Year

2015

Degree Name

Doctor of Philosophy

Department

School of Accounting, Economics and Finance

Abstract

Botswana is a natural resource dependent developing country in Sub-Saharan Africa (SSA) constantly in search of ways to diversify its economy so as to avoid economic stagnation. This is important as the economy’s mainstay, diamond mining, is expected to decline significantly in the next 15 years, with adverse implications for the country’s development prospects. A diversified economic base is likely to generate sustainable growth beyond diamond depletion. Economic diversification is also essential in generating broad-based, inclusive growth.

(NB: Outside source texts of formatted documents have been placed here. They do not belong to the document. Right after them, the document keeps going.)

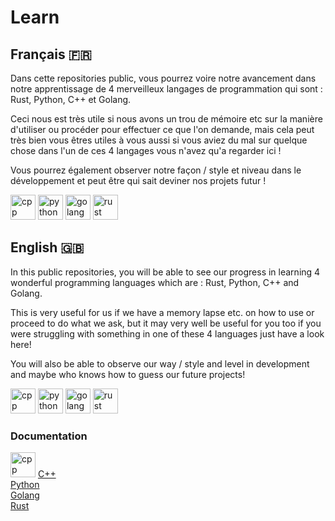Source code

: # Learn

## Français 🇫🇷

Dans cette repositories public, vous pourrez voire notre avancement dans notre apprentissage de 4 merveilleux langages de programmation qui sont : Rust, Python, C++ et Golang. 

Ceci nous est très utile si nous avons un trou de mémoire etc sur la manière d'utiliser ou procéder pour effectuer ce que l'on demande, mais cela peut très bien vous êtres utiles à vous aussi si vous aviez du mal sur quelque chose dans l'un de ces 4 langages vous n'avez qu'a regarder ici !

Vous pourrez également observer notre façon / style et niveau dans le développement et peut être qui sait deviner nos projets futur !

<p align="left">  <img src="https://devicons.github.io/devicon/devicon.git/icons/cplusplus/cplusplus-original.svg" alt="cpp" width="40" height="40"/>  <img src="https://devicons.github.io/devicon/devicon.git/icons/python/python-original.svg" alt="python" width="40" height="40"/>  <img src="https://devicons.github.io/devicon/devicon.git/icons/go/go-original.svg" alt="golang" width="40" height="40"/>  <img src="https://devicons.github.io/devicon/devicon.git/icons/rust/rust-plain.svg" alt="rust" width="40" height="40"/>


## English 🇬🇧

In this public repositories, you will be able to see our progress in learning 4 wonderful programming languages which are : Rust, Python, C++ and Golang. 

This is very useful for us if we have a memory lapse etc. on how to use or proceed to do what we ask, but it may very well be useful for you too if you were struggling with something in one of these 4 languages just have a look here!

You will also be able to observe our way / style and level in development and maybe who knows how to guess our future projects!

<p align="left"> <img src="https://devicons.github.io/devicon/devicon.git/icons/cplusplus/cplusplus-original.svg" alt="cpp" width="40" height="40"/>  <img src="https://devicons.github.io/devicon/devicon.git/icons/python/python-original.svg" alt="python" width="40" height="40"/>  <img src="https://devicons.github.io/devicon/devicon.git/icons/go/go-original.svg" alt="golang" width="40" height="40"/>  <img src="https://devicons.github.io/devicon/devicon.git/icons/rust/rust-plain.svg" alt="rust" width="40" height="40"/>


### Documentation

<img src="https://devicons.github.io/devicon/devicon.git/icons/cplusplus/cplusplus-original.svg" alt="cpp" width="40" height="40"/>  [C++](https://devdocs.io/cpp/)            
[Python](https://docs.python.org/3/index.html)  
[Golang](https://golang.org/doc/)  
[Rust](https://www.rust-lang.org/learn)
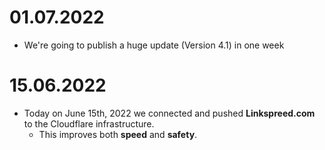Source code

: # 01.07.2022
 - We're going to publish a huge update (Version 4.1) in one week

# 15.06.2022
  - Today on June 15th, 2022 we connected and pushed **Linkspreed.com** to the Cloudflare infrastructure.
     - This improves both **speed** and **safety**.
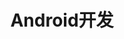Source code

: ---
title: Android开发
image: Android_logo_2023.svg

# Badge style
style:
    background: "#2a9d8f"
    color: "#fff"
---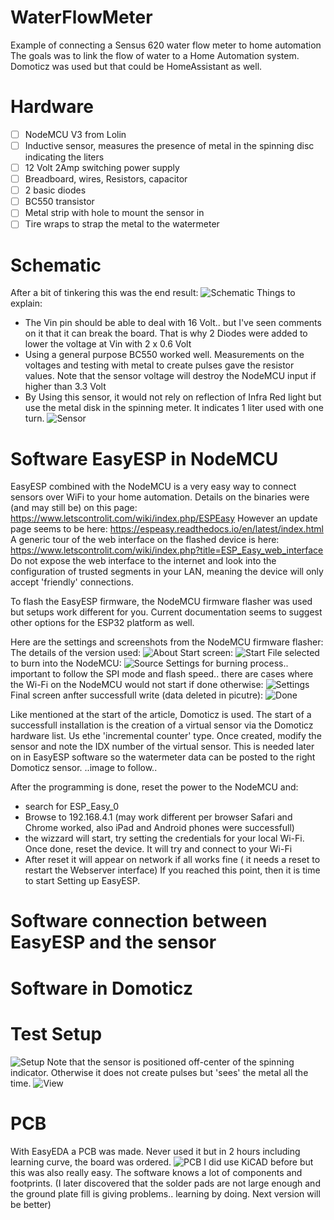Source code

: # WaterFlowMeter
Example of connecting a Sensus 620 water flow meter to home automation
The goals was to link the flow of water to a Home Automation system. Domoticz was used but that could be HomeAssistant as well.

# Hardware
- [ ] NodeMCU V3 from Lolin
- [ ] Inductive sensor, measures the presence of metal in the spinning disc indicating the liters
- [ ] 12 Volt 2Amp switching power supply
- [ ] Breadboard, wires, Resistors, capacitor
- [ ] 2 basic diodes
- [ ] BC550 transistor
- [ ] Metal strip with hole to mount the sensor in
- [ ] Tire wraps to strap the metal to the watermeter

# Schematic
After a bit of tinkering this was the end result:
![Schematic](https://github.com/plando2act/WaterFlowMeter/blob/main/Schematic.PNG)
Things to explain:
- The Vin pin should be able to deal with 16 Volt.. but I've seen comments on it that it can break the board. That is why 2 Diodes were added to lower the voltage at Vin with 2 x 0.6 Volt
- Using a general purpose BC550 worked well. Measurements on the voltages and testing with metal to create pulses gave the resistor values. Note that the sensor voltage will destroy the NodeMCU input if higher than 3.3 Volt
- By Using this sensor, it would not rely on reflection of Infra Red light but use the metal disk in the spinning meter. It indicates 1 liter used with one turn.
![Sensor](https://github.com/plando2act/WaterFlowMeter/blob/main/Proximity%20sensor.PNG)

# Software EasyESP in NodeMCU
EasyESP combined with the NodeMCU is a very easy way to connect sensors over WiFi to your home automation.
Details on the binaries were (and may still be) on this page: https://www.letscontrolit.com/wiki/index.php/ESPEasy
However an update page seems to be here: https://espeasy.readthedocs.io/en/latest/index.html
A generic tour of the web interface on the flashed device is here: https://www.letscontrolit.com/wiki/index.php?title=ESP_Easy_web_interface
Do not expose the web interface to the internet and look into the configuration of trusted segments in your LAN, meaning the device will only accept 'friendly' connections.

To flash the EasyESP firmware, the NodeMCU firmware flasher was used but setups work different for you.
Current documentation seems to suggest other options for the ESP32 platform as well.

Here are the settings and screenshots from the NodeMCU firmware flasher:
The details of the version used:
![About](https://github.com/plando2act/WaterFlowMeter/blob/main/NodeMCUFirmware0.PNG)
Start screen:
![Start](https://github.com/plando2act/WaterFlowMeter/blob/main/NodeMCUFirmware1.PNG)
File selected to burn into the NodeMCU:
![Source](https://github.com/plando2act/WaterFlowMeter/blob/main/NodeMCUFirmware2.PNG)
Settings for burning process.. important to follow the SPI mode and flash speed.. there are cases where the Wi-Fi on the NodeMCU would not start if done otherwise:
![Settings](https://github.com/plando2act/WaterFlowMeter/blob/main/NodeMCUFirmware3.PNG)
Final screen anfter successfull write (data deleted in picutre):
![Done](https://github.com/plando2act/WaterFlowMeter/blob/main/NodeMCUFirmware44.PNG)

Like mentioned at the start of the article, Domoticz is used. The start of a successfull installation is the creation of a virtual sensor via the Domoticz hardware list. Us ethe 'incremental counter' type. Once created, modify the sensor and note the IDX number of the virtual sensor. This is needed later on in EasyESP software so the watermeter data can be posted to the right Domoticz sensor.
..image to follow..


After the programming is done, reset the power to the NodeMCU and: 
 - search for ESP_Easy_0
 - Browse to 192.168.4.1  (may work different per browser Safari and Chrome worked, also iPad and Android phones were successfull)
- the wizzard will start, try setting the credentials for your local Wi-Fi. Once done, reset the device. It will try and connect to your Wi-Fi
- After reset it will appear on network if all works fine ( it needs a reset to restart the Webserver interface) 
If you reached this point, then it is time to start Setting up EasyESP.

# Software connection between EasyESP and the sensor

# Software in Domoticz


# Test Setup
![Setup](https://github.com/plando2act/WaterFlowMeter/blob/main/1.jpg)
Note that the sensor is positioned off-center of the spinning indicator. Otherwise it does not create pulses but 'sees' the metal all the time.
![View](https://github.com/plando2act/WaterFlowMeter/blob/main/2.jpg)

# PCB 
With EasyEDA a PCB was made. Never used it but in 2 hours including learning curve, the board was ordered.
![PCB](https://github.com/plando2act/WaterFlowMeter/blob/main/PCB.PNG)
I did use KiCAD before but this was also really easy. The software knows a lot of components and footprints.
(I later discovered that the solder pads are not large enough and the ground plate fill is giving problems.. learning by doing. Next version will be better)
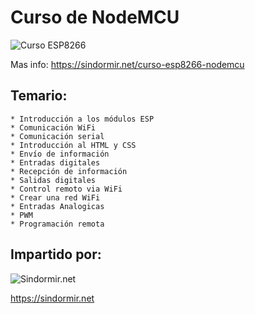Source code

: # Curso de NodeMCU

![Curso ESP8266](https://sindormir.net/sites/sindormir.net/files/cursos/curso-nodemcu-basico-texto-dch.png.jpg)

Mas info: https://sindormir.net/curso-esp8266-nodemcu

## Temario:


    * Introducción a los módulos ESP
    * Comunicación WiFi
    * Comunicación serial
    * Introducción al HTML y CSS
    * Envío de información
    * Entradas digitales
    * Recepción de información
    * Salidas digitales
    * Control remoto via WiFi
    * Crear una red WiFi
    * Entradas Analogicas
    * PWM
    * Programación remota

## Impartido por: 

![Sindormir.net](https://sindormir.net/sites/sindormir.net/files/logo-sindormir-transparente-ajustado.png)

https://sindormir.net
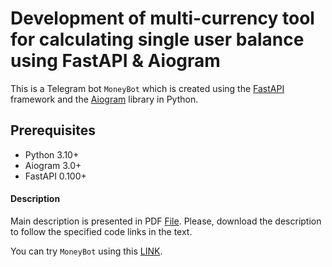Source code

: # Development of multi-currency tool for calculating single user balance using FastAPI & Aiogram

This is a Telegram bot `MoneyBot` which is created using the [FastAPI](https://github.com/tiangolo/fastapi) framework and the [Aiogram](https://github.com/aiogram/aiogram) library in Python.

## Prerequisites

- Python 3.10+
- Aiogram 3.0+
- FastAPI 0.100+

#### Description

Main description is presented in PDF [File](https://github.com/erastoff/MoneyBot/blob/master/Final%20Project%20-%20TGbot%20-%20Erastov.pdf). Please, download the description to follow the specified code links in the text.

You can try `MoneyBot` using this [LINK](https://t.me/YY_money_bot).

Despite being able to sustain positive rates of economic growth over the past five decades, a significant proportion of Botswana’s population has not benefitted from this growth. An increasingly diversifying economy is likely to generate more productive employment opportunities for the population. This may in turn promote broad based, inclusive growth. The 2008 global financial crisis, which resulted in significant loss of national income, provided further evidence of the importance of economic diversification for Botswana. A diversified economy is essential to mitigating the impact of external shocks and commodity price fluctuations on the economy.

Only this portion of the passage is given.